DrB.20230807.Cop on the beat, in a forest.

I. Andrea’s prompt generator gives us.

Protagonist; Cop on the beat.

Setting: In a forest.

Genre: Worldview.

Essential tactic: Dismissal.

II. Genre essentials.

The four cores of the Worldview genre are:

Core Need: Self-actualization

Core Value: Wisdom to ignorance

Core Emotion: Satisfaction to pity

Core Event: Integral cognitive growth or degeneration events.

III. Questions raised by the genre.

How do we solve problem we don’t understand

How do we cope with events our existing belief structure can’t process

How do I understand new information that contradicts the framework of our current knowledge and or beliefs. Note, people choose a world view story to experience relief or satisfaction from emerging whole from a threat to their internal status quo, or to feel pity for a less fortunate character.

IV. Controlling idea suggested by the worldview genre: Wisdom prevails when we learn to accept our gifts in a world we are forced to accept as imperfect.

V. Worldview genre subtypes: The Call to Adventure….

Disillusionment. Protagonist suffers a loss of faith.

Education. Protagonist evolves from meaninglessness to knowledge of meaning and/or purpose.

Maturation. Protagonist grows from a primitive black and white worldview into accepting the reality of ‘shades of gray’.

Revelation. Protagonist gains missing knowledge in order to succeed in reaching his/her goals.

VI. The exercise.

Police Sargent Robert Smith came home tired. He had spent the day on his beat, boringly looking for overturned trash cans and the innumerable signs of vandalism that Friday nights brought to his south Chicago neighborhood. He had heard that a new gang was forming, and his captain gave him the added burden of looking out for gang signs among the carnage.

“Dad! Dad!” his exuberant 13 year old son yelled as he assaulted him while he was climbing his front porch steps. “We’re going camping. Bob and Billy and the guys an’ I, Mom said it was okay if you come! Can we? Can we? Say yes, Daddy. Say yes, please.”

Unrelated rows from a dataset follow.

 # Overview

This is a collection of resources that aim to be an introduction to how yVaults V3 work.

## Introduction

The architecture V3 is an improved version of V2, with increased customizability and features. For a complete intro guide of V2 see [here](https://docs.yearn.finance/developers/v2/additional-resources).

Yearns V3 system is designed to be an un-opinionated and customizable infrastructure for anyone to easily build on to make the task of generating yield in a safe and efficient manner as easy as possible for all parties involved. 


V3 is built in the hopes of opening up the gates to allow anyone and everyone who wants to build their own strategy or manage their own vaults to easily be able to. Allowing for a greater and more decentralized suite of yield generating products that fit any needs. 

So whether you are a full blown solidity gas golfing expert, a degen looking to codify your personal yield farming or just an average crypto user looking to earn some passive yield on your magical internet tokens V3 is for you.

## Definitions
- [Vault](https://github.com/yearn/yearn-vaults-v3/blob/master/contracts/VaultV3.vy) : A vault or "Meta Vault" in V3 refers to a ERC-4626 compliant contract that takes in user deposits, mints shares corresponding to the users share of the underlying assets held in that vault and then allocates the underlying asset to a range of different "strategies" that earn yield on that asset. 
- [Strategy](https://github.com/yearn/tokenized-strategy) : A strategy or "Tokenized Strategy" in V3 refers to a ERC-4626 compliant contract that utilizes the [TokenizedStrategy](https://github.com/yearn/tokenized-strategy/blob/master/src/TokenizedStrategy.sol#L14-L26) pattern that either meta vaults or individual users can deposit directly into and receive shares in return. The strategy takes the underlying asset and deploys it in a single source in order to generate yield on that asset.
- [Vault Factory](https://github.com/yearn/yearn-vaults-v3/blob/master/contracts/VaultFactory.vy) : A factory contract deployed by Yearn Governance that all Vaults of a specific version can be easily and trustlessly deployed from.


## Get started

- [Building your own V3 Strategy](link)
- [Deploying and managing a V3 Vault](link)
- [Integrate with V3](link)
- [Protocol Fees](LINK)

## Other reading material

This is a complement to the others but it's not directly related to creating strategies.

Sargent Robert was not in a good mood. He had found gang signs, new ones. Damn those kids, criminal, just little criminals, they’ll all end up in Statesville! He had been preoccupied with those thoughts as he climbed the stairs, so he wasn’t being too careful in separating the gangbangers from his own vigorous and somewhat immature boys. He had three of them, Robert Junior, the oldest at 15, William, the middle at 14, and Stevie ,13, who was climbing all over him now.

“No! I’m not in the mood and I’m too tired, so no. Don’t even think of it.

Well, you can’t tell a 13-year-old boy to not think of something once he’s already made plans…

He was awakened at 3AM by the insistence vibrating of his cell phone. Not his cell phone, his cop cellphone. Sarg…

Okay, readers, this is what I did in ten minutes.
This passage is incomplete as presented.